● WHAT IS BEING ASKED:
In your copy, reproduce each entry exactly and include no picture.

════════

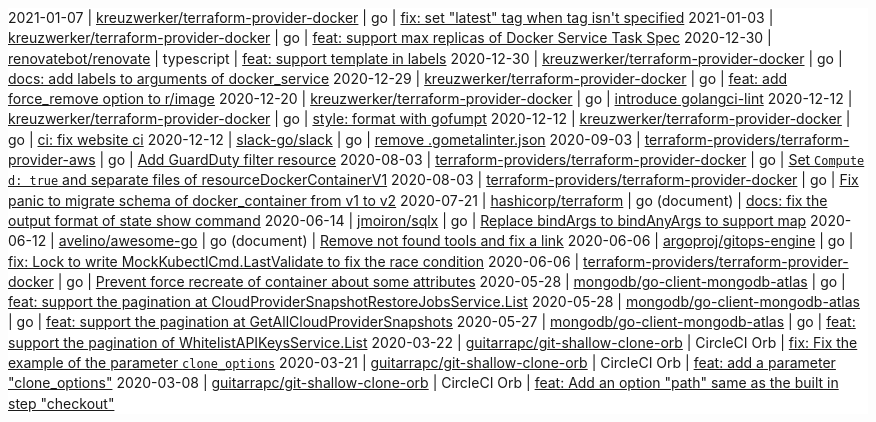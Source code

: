 2021-01-07 | [kreuzwerker/terraform-provider-docker](https://github.com/kreuzwerker/terraform-provider-docker) | go | [fix: set "latest" tag when tag isn't specified](https://github.com/kreuzwerker/terraform-provider-docker/pull/117)
2021-01-03 | [kreuzwerker/terraform-provider-docker](https://github.com/kreuzwerker/terraform-provider-docker) | go | [feat: support max replicas of Docker Service Task Spec](https://github.com/kreuzwerker/terraform-provider-docker/pull/112)
2020-12-30 | [renovatebot/renovate](https://github.com/renovatebot/renovate) | typescript | [feat: support template in labels](https://github.com/renovatebot/renovate/pull/8138)
2020-12-30 | [kreuzwerker/terraform-provider-docker](https://github.com/kreuzwerker/terraform-provider-docker) | go | [docs: add labels to arguments of docker_service](https://github.com/kreuzwerker/terraform-provider-docker/pull/105)
2020-12-29 | [kreuzwerker/terraform-provider-docker](https://github.com/kreuzwerker/terraform-provider-docker) | go | [feat: add force_remove option to r/image](https://github.com/kreuzwerker/terraform-provider-docker/pull/104)
2020-12-20 | [kreuzwerker/terraform-provider-docker](https://github.com/kreuzwerker/terraform-provider-docker) | go | [introduce golangci-lint](https://github.com/kreuzwerker/terraform-provider-docker/pull/32)
2020-12-12 | [kreuzwerker/terraform-provider-docker](https://github.com/kreuzwerker/terraform-provider-docker) | go | [style: format with gofumpt](https://github.com/kreuzwerker/terraform-provider-docker/pull/11)
2020-12-12 | [kreuzwerker/terraform-provider-docker](https://github.com/kreuzwerker/terraform-provider-docker) | go | [ci: fix website ci](https://github.com/kreuzwerker/terraform-provider-docker/pull/26)
2020-12-12 | [slack-go/slack](https://github.com/slack-go/slack) | go | [remove .gometalinter.json](https://github.com/slack-go/slack/pull/869)
2020-09-03 | [terraform-providers/terraform-provider-aws](https://github.com/terraform-providers/terraform-provider-aws) | go | [Add GuardDuty filter resource](https://github.com/terraform-providers/terraform-provider-aws/pull/14876)
2020-08-03 | [terraform-providers/terraform-provider-docker](https://github.com/terraform-providers/terraform-provider-docker) | go | [Set `Computed: true` and separate files of resourceDockerContainerV1](https://github.com/terraform-providers/terraform-provider-docker/pull/272)
2020-08-03 | [terraform-providers/terraform-provider-docker](https://github.com/terraform-providers/terraform-provider-docker) | go | [Fix panic to migrate schema of docker_container from v1 to v2](https://github.com/terraform-providers/terraform-provider-docker/pull/271)
2020-07-21 | [hashicorp/terraform](https://github.com/hashicorp/terraform) | go (document) | [docs: fix the output format of state show command](https://github.com/hashicorp/terraform/pull/25615)
2020-06-14 | [jmoiron/sqlx](https://github.com/jmoiron/sqlx) | go | [Replace bindArgs to bindAnyArgs to support map](https://github.com/jmoiron/sqlx/pull/616)
2020-06-12 | [avelino/awesome-go](https://github.com/avelino/awesome-go) | go (document) | [Remove not found tools and fix a link](https://github.com/avelino/awesome-go/pull/3112)
2020-06-06 | [argoproj/gitops-engine](https://github.com/argoproj/gitops-engine) | go | [fix: Lock to write MockKubectlCmd.LastValidate to fix the race condition](https://github.com/argoproj/gitops-engine/pull/52)
2020-06-06 | [terraform-providers/terraform-provider-docker](https://github.com/terraform-providers/terraform-provider-docker) | go | [Prevent force recreate of container about some attributes](https://github.com/terraform-providers/terraform-provider-docker/pull/269)
2020-05-28 | [mongodb/go-client-mongodb-atlas](https://github.com/mongodb/go-client-mongodb-atlas) | go | [feat: support the pagination at CloudProviderSnapshotRestoreJobsService.List](https://github.com/mongodb/go-client-mongodb-atlas/pull/97)
2020-05-28 | [mongodb/go-client-mongodb-atlas](https://github.com/mongodb/go-client-mongodb-atlas) | go | [feat: support the pagination at GetAllCloudProviderSnapshots](https://github.com/mongodb/go-client-mongodb-atlas/pull/96)
2020-05-27 | [mongodb/go-client-mongodb-atlas](https://github.com/mongodb/go-client-mongodb-atlas) | go | [feat: support the pagination of WhitelistAPIKeysService.List](https://github.com/mongodb/go-client-mongodb-atlas/pull/98)
2020-03-22 | [guitarrapc/git-shallow-clone-orb](https://github.com/guitarrapc/git-shallow-clone-orb) | CircleCI Orb | [fix: Fix the example of the parameter `clone_options`](https://github.com/guitarrapc/git-shallow-clone-orb/pull/11)
2020-03-21 | [guitarrapc/git-shallow-clone-orb](https://github.com/guitarrapc/git-shallow-clone-orb) | CircleCI Orb | [feat: add a parameter "clone_options"](https://github.com/guitarrapc/git-shallow-clone-orb/pull/10)
2020-03-08 | [guitarrapc/git-shallow-clone-orb](https://github.com/guitarrapc/git-shallow-clone-orb) | CircleCI Orb | [feat: Add an option "path" same as the built in step "checkout"](https://github.com/guitarrapc/git-shallow-clone-orb/pull/6)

════════

● EXERCISE OUTPUT:
Source code

: 2021-01-07 | [kreuzwerker/terraform-provider-docker](https://github.com/kreuzwerker/terraform-provider-docker) | go | [fix: set "latest" tag when tag isn't specified](https://github.com/kreuzwerker/terraform-provider-docker/pull/117)
2021-01-03 | [kreuzwerker/terraform-provider-docker](https://github.com/kreuzwerker/terraform-provider-docker) | go | [feat: support max replicas of Docker Service Task Spec](https://github.com/kreuzwerker/terraform-provider-docker/pull/112)
2020-12-30 | [renovatebot/renovate](https://github.com/renovatebot/renovate) | typescript | [feat: support template in labels](https://github.com/renovatebot/renovate/pull/8138)
2020-12-30 | [kreuzwerker/terraform-provider-docker](https://github.com/kreuzwerker/terraform-provider-docker) | go | [docs: add labels to arguments of docker_service](https://github.com/kreuzwerker/terraform-provider-docker/pull/105)
2020-12-29 | [kreuzwerker/terraform-provider-docker](https://github.com/kreuzwerker/terraform-provider-docker) | go | [feat: add force_remove option to r/image](https://github.com/kreuzwerker/terraform-provider-docker/pull/104)
2020-12-20 | [kreuzwerker/terraform-provider-docker](https://github.com/kreuzwerker/terraform-provider-docker) | go | [introduce golangci-lint](https://github.com/kreuzwerker/terraform-provider-docker/pull/32)
2020-12-12 | [kreuzwerker/terraform-provider-docker](https://github.com/kreuzwerker/terraform-provider-docker) | go | [style: format with gofumpt](https://github.com/kreuzwerker/terraform-provider-docker/pull/11)
2020-12-12 | [kreuzwerker/terraform-provider-docker](https://github.com/kreuzwerker/terraform-provider-docker) | go | [ci: fix website ci](https://github.com/kreuzwerker/terraform-provider-docker/pull/26)
2020-12-12 | [slack-go/slack](https://github.com/slack-go/slack) | go | [remove .gometalinter.json](https://github.com/slack-go/slack/pull/869)
2020-09-03 | [terraform-providers/terraform-provider-aws](https://github.com/terraform-providers/terraform-provider-aws) | go | [Add GuardDuty filter resource](https://github.com/terraform-providers/terraform-provider-aws/pull/14876)
2020-08-03 | [terraform-providers/terraform-provider-docker](https://github.com/terraform-providers/terraform-provider-docker) | go | [Set `Computed: true` and separate files of resourceDockerContainerV1](https://github.com/terraform-providers/terraform-provider-docker/pull/272)
2020-08-03 | [terraform-providers/terraform-provider-docker](https://github.com/terraform-providers/terraform-provider-docker) | go | [Fix panic to migrate schema of docker_container from v1 to v2](https://github.com/terraform-providers/terraform-provider-docker/pull/271)
2020-07-21 | [hashicorp/terraform](https://github.com/hashicorp/terraform) | go (document) | [docs: fix the output format of state show command](https://github.com/hashicorp/terraform/pull/25615)
2020-06-14 | [jmoiron/sqlx](https://github.com/jmoiron/sqlx) | go | [Replace bindArgs to bindAnyArgs to support map](https://github.com/jmoiron/sqlx/pull/616)
2020-06-12 | [avelino/awesome-go](https://github.com/avelino/awesome-go) | go (document) | [Remove not found tools and fix a link](https://github.com/avelino/awesome-go/pull/3112)
2020-06-06 | [argoproj/gitops-engine](https://github.com/argoproj/gitops-engine) | go | [fix: Lock to write MockKubectlCmd.LastValidate to fix the race condition](https://github.com/argoproj/gitops-engine/pull/52)
2020-06-06 | [terraform-providers/terraform-provider-docker](https://github.com/terraform-providers/terraform-provider-docker) | go | [Prevent force recreate of container about some attributes](https://github.com/terraform-providers/terraform-provider-docker/pull/269)
2020-05-28 | [mongodb/go-client-mongodb-atlas](https://github.com/mongodb/go-client-mongodb-atlas) | go | [feat: support the pagination at CloudProviderSnapshotRestoreJobsService.List](https://github.com/mongodb/go-client-mongodb-atlas/pull/97)
2020-05-28 | [mongodb/go-client-mongodb-atlas](https://github.com/mongodb/go-client-mongodb-atlas) | go | [feat: support the pagination at GetAllCloudProviderSnapshots](https://github.com/mongodb/go-client-mongodb-atlas/pull/96)
2020-05-27 | [mongodb/go-client-mongodb-atlas](https://github.com/mongodb/go-client-mongodb-atlas) | go | [feat: support the pagination of WhitelistAPIKeysService.List](https://github.com/mongodb/go-client-mongodb-atlas/pull/98)
2020-03-22 | [guitarrapc/git-shallow-clone-orb](https://github.com/guitarrapc/git-shallow-clone-orb) | CircleCI Orb | [fix: Fix the example of the parameter `clone_options`](https://github.com/guitarrapc/git-shallow-clone-orb/pull/11)
2020-03-21 | [guitarrapc/git-shallow-clone-orb](https://github.com/guitarrapc/git-shallow-clone-orb) | CircleCI Orb | [feat: add a parameter "clone_options"](https://github.com/guitarrapc/git-shallow-clone-orb/pull/10)
2020-03-08 | [guitarrapc/git-shallow-clone-orb](https://github.com/guitarrapc/git-shallow-clone-orb) | CircleCI Orb | [feat: Add an option "path" same as the built in step "checkout"](https://github.com/guitarrapc/git-shallow-clone-orb/pull/6)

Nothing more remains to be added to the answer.